I was just over at cyber/crush's blog and was reading how he regretted falling for one of his coworkers. I can relate to almost all of what he went through. I too fell for not only one of my coworkers, but three. They're were probably more crushes, but only three of them evolved into something more, at least on my side of things.

I actually started working at the place so I could try and get back with K. It worked for a while, we got closer again, shared some innocent grinding as we passed each other, but my eyes would always wonder. If there's anything about K that I know she hates its seeing me paying some other girl more attention than her. So I guess I used that to my advantage at times to make her jealous, but while doing that I fell for this other girl that worked there.

She was white, and after dating K it seemed I would always migrate towards white girls, and I guess it didn't hurt the fact that she was currently dating this black guy. The only bad thing about her is the fact that she was basically a whore. This never bothered me, because I don't see anything wrong with having fun and sleeping around with people. I mean you're only young once so why not. As long as she was clean, which she was, then she was cool in my book.
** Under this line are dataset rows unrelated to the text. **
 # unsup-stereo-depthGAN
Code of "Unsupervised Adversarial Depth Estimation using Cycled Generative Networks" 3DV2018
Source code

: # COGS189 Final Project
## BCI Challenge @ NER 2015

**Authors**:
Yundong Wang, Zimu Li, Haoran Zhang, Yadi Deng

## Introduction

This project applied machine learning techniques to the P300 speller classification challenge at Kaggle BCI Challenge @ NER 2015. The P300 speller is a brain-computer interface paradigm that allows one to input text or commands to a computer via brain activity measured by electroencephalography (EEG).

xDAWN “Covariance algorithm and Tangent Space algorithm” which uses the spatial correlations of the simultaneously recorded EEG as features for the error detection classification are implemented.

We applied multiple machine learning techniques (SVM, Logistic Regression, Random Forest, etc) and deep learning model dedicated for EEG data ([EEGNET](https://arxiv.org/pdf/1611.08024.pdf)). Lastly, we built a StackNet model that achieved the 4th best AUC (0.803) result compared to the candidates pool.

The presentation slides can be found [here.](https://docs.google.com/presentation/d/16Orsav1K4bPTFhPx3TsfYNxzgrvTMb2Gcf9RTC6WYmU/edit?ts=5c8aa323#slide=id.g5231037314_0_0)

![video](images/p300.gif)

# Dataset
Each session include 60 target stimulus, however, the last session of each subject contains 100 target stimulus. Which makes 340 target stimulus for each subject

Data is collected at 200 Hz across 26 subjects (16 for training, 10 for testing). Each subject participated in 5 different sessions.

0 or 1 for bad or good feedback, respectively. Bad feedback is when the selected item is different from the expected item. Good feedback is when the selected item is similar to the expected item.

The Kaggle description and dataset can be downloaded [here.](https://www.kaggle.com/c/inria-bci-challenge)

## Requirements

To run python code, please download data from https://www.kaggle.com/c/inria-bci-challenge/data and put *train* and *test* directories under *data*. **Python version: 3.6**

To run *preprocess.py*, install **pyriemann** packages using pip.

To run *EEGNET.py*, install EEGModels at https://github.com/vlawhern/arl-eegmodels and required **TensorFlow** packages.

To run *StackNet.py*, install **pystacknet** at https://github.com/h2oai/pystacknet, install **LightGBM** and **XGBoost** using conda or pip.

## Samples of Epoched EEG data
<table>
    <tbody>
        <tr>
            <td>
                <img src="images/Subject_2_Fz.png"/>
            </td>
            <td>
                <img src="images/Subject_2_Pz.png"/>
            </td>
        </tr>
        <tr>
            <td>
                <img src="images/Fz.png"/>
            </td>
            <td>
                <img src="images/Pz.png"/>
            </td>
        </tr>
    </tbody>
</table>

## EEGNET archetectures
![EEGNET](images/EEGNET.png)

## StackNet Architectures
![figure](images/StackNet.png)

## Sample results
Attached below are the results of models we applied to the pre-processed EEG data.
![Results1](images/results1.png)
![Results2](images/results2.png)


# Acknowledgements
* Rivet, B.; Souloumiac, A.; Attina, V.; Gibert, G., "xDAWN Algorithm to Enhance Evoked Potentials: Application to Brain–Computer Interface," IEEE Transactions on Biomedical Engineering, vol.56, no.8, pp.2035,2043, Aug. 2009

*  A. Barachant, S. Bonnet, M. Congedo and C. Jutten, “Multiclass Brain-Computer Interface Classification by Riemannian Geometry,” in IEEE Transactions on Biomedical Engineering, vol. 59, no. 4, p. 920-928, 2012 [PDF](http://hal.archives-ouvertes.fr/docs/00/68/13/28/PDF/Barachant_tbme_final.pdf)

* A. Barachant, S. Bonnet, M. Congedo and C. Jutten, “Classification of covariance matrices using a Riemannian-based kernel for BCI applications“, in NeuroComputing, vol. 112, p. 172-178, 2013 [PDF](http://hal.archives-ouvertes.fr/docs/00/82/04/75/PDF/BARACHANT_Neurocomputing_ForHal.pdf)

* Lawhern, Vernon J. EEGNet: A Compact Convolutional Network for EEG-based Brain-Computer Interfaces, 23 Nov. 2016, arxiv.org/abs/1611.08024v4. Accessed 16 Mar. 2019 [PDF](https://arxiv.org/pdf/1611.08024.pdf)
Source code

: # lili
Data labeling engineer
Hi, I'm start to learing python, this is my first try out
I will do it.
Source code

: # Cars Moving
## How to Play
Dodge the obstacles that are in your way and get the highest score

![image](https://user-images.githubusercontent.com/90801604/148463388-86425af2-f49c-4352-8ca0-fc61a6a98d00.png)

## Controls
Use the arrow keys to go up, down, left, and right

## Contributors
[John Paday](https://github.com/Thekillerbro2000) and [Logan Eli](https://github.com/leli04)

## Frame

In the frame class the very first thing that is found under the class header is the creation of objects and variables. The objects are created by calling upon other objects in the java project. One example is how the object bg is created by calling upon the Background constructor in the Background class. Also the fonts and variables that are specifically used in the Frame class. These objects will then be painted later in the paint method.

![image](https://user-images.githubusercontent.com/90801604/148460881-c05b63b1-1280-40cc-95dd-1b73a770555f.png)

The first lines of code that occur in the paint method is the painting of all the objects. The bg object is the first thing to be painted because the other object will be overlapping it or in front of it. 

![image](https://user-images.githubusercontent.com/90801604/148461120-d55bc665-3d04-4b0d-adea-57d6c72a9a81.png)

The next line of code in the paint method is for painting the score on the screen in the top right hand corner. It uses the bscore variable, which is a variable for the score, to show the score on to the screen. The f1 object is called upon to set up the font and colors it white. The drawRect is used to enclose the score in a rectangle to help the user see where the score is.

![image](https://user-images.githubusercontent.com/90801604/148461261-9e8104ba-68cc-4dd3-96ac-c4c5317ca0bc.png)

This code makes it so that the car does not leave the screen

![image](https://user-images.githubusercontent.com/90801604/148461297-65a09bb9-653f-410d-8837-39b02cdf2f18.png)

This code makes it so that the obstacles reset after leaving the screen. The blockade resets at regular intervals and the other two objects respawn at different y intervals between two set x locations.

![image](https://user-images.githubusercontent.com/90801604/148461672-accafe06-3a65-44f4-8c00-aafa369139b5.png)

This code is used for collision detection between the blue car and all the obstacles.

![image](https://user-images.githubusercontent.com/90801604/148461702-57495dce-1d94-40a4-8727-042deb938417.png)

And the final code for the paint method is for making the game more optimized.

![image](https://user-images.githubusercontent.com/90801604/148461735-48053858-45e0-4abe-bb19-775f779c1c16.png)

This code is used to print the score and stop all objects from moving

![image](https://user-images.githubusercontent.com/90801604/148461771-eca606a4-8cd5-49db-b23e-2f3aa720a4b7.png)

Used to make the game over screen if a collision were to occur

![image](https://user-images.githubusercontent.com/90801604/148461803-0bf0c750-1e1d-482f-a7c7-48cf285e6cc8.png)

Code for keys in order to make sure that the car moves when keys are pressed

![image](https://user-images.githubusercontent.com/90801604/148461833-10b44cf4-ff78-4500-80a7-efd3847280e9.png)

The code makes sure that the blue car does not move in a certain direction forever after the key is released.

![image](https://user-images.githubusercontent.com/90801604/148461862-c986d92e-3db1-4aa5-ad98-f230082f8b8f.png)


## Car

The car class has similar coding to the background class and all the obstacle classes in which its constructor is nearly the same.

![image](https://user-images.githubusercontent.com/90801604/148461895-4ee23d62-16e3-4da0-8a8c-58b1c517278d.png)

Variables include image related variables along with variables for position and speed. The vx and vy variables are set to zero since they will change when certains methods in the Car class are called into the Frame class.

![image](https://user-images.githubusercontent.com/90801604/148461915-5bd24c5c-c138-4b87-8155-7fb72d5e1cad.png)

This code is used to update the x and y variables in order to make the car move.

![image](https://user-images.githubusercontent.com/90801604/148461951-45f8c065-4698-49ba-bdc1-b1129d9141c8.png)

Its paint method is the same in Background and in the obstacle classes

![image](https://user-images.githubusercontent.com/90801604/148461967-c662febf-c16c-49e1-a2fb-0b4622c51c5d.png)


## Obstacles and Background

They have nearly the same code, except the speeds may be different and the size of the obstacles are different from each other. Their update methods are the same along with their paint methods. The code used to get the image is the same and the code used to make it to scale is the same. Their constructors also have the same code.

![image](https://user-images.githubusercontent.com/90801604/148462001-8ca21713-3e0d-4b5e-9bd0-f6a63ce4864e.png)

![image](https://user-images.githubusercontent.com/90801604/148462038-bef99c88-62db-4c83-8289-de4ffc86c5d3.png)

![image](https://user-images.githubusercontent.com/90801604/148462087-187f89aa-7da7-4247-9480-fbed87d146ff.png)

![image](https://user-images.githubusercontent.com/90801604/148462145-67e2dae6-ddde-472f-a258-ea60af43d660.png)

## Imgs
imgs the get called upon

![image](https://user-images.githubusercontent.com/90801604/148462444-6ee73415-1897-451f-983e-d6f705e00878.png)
As time moved on we got closer, she became my go to girl when I was at work. We would work on the line together and really help each other out. She started telling me more store about what she was doing and I just would listen. She was different from other people I was attracted to. Maybe it was all of the sex she seemed to exude, but whatever it was I just kept falling for it more and more.

I remember the night I finally made a "real" move on her. Before I would just joke with her and tell her I liked her. We would flirt a lot, I would grab her but, and would stay late so she would offer to take me home. But it was all innocent stuff, until that one night.

We were really busy so we both decided to stay late and help everybody else out. It also didn't hurt the fact that we would be making overtime my doing so. So when we finally got a moment to just breathe and relax I snuck up behind her and put my arms around her waist. Her but was on my dick so I kinda started grinding. She laughed and I whispered something in her ear. Next thing I know I was sucking on her neck and a car pulled up and she pushed me away.

DENIED I thought. I kinda felt bad, but everything was going so good until the car pulled up. I didn't ride home with her that night, I couldn't allow myself. But I guess the best thing about it is that wasn't the end for me and her. We only got closer. But I will say we never dated. No matter how many people at work would place us together, we were never official.

I mean she just wasn't the girlfriend type. She knew it and I knew it. SO we were happy being whatever we were. I miss her now. My phone doesn't work so I can't call her. Maybe this is a reason to go home for the Holidays. Cause I know she'll still be at work.